__THE TASK__:
Please take the records that follow and repeat exactly the lines starting with the line with "- Ο καλύτερος" and going on through the line with "- το συνολικό κόστος μετά από T γύρους είναi".

*** Opening of WORKING DATA ***

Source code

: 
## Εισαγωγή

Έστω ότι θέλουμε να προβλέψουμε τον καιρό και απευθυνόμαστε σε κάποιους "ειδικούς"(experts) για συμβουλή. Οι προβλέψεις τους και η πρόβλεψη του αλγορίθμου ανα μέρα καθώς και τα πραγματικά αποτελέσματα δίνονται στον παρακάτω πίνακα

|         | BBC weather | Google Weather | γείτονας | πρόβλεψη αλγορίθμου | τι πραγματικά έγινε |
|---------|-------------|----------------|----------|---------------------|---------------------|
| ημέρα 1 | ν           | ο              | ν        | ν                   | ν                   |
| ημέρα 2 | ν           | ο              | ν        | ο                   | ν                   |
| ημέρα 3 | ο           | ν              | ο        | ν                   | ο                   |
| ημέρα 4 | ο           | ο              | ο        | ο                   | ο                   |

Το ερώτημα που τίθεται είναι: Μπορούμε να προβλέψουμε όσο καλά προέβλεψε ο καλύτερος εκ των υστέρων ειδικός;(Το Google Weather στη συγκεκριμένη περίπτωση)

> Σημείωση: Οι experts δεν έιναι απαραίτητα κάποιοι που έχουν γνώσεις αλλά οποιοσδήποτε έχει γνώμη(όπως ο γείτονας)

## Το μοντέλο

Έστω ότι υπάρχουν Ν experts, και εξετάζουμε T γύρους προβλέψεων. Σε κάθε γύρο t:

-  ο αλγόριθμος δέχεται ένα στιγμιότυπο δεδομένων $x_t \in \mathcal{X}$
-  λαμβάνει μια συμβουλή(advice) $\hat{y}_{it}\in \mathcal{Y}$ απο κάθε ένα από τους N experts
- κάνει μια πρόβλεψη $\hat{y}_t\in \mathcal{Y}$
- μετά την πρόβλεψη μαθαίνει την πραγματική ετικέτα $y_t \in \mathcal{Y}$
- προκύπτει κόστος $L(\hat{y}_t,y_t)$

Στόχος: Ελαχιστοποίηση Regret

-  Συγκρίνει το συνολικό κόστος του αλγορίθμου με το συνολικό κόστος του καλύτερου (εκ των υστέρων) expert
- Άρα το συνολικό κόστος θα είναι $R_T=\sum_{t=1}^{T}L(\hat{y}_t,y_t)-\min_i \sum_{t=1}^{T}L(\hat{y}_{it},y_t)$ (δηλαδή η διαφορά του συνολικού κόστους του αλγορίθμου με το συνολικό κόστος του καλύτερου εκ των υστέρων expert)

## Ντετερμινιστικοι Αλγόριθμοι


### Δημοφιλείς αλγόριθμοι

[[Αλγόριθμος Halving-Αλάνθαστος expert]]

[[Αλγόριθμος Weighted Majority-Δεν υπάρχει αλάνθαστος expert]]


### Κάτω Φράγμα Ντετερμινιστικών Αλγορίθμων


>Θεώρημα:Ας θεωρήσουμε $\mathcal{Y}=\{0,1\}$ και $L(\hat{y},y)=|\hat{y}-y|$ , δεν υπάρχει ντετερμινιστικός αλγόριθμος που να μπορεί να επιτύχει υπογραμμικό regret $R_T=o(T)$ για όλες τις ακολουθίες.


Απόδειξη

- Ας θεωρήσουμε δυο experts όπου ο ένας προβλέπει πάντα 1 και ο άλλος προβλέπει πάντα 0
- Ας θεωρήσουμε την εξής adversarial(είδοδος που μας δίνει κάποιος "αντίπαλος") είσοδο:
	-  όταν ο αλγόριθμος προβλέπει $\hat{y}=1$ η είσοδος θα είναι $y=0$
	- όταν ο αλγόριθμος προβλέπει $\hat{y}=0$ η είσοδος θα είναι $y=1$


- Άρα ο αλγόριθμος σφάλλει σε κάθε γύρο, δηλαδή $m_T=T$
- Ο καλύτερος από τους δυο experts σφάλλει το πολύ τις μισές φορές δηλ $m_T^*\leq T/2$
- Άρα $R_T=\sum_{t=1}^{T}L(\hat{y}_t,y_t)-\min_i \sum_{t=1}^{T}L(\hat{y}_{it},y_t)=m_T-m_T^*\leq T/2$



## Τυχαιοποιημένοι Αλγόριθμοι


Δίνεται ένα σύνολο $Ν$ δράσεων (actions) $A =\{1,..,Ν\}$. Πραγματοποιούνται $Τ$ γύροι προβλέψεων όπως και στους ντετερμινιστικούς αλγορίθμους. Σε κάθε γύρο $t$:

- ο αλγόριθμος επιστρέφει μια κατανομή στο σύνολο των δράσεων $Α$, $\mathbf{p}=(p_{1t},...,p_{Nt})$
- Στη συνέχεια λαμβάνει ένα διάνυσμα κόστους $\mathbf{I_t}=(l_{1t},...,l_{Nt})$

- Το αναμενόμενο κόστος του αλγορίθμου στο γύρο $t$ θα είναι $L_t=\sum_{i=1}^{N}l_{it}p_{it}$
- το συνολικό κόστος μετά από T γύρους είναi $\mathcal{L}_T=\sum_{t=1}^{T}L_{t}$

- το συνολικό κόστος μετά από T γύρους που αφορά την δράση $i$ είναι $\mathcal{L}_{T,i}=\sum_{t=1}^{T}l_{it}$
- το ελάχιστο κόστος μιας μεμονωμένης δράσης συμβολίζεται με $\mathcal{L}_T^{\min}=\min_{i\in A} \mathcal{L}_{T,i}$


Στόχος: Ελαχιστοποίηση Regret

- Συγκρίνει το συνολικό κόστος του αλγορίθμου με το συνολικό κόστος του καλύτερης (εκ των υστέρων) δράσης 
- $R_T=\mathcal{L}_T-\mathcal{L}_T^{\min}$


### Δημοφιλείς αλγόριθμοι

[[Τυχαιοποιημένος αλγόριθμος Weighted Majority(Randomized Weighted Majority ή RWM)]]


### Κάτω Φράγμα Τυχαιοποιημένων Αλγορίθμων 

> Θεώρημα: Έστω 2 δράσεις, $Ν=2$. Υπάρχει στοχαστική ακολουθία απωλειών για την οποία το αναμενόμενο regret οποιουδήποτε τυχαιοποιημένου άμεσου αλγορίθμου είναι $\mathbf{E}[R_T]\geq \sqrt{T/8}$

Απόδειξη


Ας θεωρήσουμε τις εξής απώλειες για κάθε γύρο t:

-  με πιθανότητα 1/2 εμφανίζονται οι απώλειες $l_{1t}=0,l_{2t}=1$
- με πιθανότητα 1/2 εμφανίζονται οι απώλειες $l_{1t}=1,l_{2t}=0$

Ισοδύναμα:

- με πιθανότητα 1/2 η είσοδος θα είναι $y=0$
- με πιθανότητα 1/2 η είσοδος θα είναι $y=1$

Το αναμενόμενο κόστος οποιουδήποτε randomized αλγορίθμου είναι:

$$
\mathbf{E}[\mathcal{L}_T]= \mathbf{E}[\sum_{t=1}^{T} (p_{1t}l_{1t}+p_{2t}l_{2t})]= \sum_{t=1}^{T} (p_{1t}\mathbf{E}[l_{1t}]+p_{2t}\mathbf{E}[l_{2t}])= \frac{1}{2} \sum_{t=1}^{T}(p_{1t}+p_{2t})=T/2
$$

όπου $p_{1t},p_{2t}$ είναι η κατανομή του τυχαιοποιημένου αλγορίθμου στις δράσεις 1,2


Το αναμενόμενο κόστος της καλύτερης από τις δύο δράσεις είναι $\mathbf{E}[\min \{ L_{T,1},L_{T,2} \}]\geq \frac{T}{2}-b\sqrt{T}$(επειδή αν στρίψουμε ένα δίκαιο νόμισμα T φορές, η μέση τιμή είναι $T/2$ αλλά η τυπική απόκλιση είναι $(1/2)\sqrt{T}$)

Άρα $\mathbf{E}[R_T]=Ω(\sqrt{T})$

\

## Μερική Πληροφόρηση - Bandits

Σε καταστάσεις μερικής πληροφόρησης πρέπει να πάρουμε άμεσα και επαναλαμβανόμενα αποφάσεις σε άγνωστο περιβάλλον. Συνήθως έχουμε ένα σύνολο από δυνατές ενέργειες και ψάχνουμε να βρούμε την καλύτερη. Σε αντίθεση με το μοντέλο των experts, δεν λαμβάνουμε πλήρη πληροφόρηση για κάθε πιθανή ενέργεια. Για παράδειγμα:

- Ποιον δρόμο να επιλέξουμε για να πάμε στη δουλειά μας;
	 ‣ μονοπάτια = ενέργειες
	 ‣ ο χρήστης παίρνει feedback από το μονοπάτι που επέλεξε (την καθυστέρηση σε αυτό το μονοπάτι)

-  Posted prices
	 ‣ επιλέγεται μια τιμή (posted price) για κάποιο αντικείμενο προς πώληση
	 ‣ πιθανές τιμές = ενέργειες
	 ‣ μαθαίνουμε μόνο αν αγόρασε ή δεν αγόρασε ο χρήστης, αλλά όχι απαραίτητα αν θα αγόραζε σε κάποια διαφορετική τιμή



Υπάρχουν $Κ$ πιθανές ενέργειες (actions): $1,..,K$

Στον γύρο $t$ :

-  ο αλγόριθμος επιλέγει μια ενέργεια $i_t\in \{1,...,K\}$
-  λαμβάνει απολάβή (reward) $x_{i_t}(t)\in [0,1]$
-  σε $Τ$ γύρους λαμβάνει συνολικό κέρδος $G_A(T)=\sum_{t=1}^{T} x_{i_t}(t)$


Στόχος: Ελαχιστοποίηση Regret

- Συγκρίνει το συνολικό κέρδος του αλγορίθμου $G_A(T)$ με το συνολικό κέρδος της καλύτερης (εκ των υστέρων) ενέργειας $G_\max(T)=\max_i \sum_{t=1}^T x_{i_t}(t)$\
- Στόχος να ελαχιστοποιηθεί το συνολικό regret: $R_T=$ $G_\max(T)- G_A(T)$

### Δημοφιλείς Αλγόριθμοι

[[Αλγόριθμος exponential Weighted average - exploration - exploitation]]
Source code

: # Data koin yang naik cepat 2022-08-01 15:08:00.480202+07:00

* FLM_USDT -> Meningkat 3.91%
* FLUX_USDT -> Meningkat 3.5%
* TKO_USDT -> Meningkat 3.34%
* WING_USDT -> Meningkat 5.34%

*** Close of WORKING DATA ***

__YOUR RESPONSE__:
- Ο καλύτερος από τους δυο experts σφάλλει το πολύ τις μισές φορές δηλ $m_T^*\leq T/2$
- Άρα $R_T=\sum_{t=1}^{T}L(\hat{y}_t,y_t)-\min_i \sum_{t=1}^{T}L(\hat{y}_{it},y_t)=m_T-m_T^*\leq T/2$



## Τυχαιοποιημένοι Αλγόριθμοι


Δίνεται ένα σύνολο $Ν$ δράσεων (actions) $A =\{1,..,Ν\}$. Πραγματοποιούνται $Τ$ γύροι προβλέψεων όπως και στους ντετερμινιστικούς αλγορίθμους. Σε κάθε γύρο $t$:

- ο αλγόριθμος επιστρέφει μια κατανομή στο σύνολο των δράσεων $Α$, $\mathbf{p}=(p_{1t},...,p_{Nt})$
- Στη συνέχεια λαμβάνει ένα διάνυσμα κόστους $\mathbf{I_t}=(l_{1t},...,l_{Nt})$

- Το αναμενόμενο κόστος του αλγορίθμου στο γύρο $t$ θα είναι $L_t=\sum_{i=1}^{N}l_{it}p_{it}$
- το συνολικό κόστος μετά από T γύρους είναi $\mathcal{L}_T=\sum_{t=1}^{T}L_{t}$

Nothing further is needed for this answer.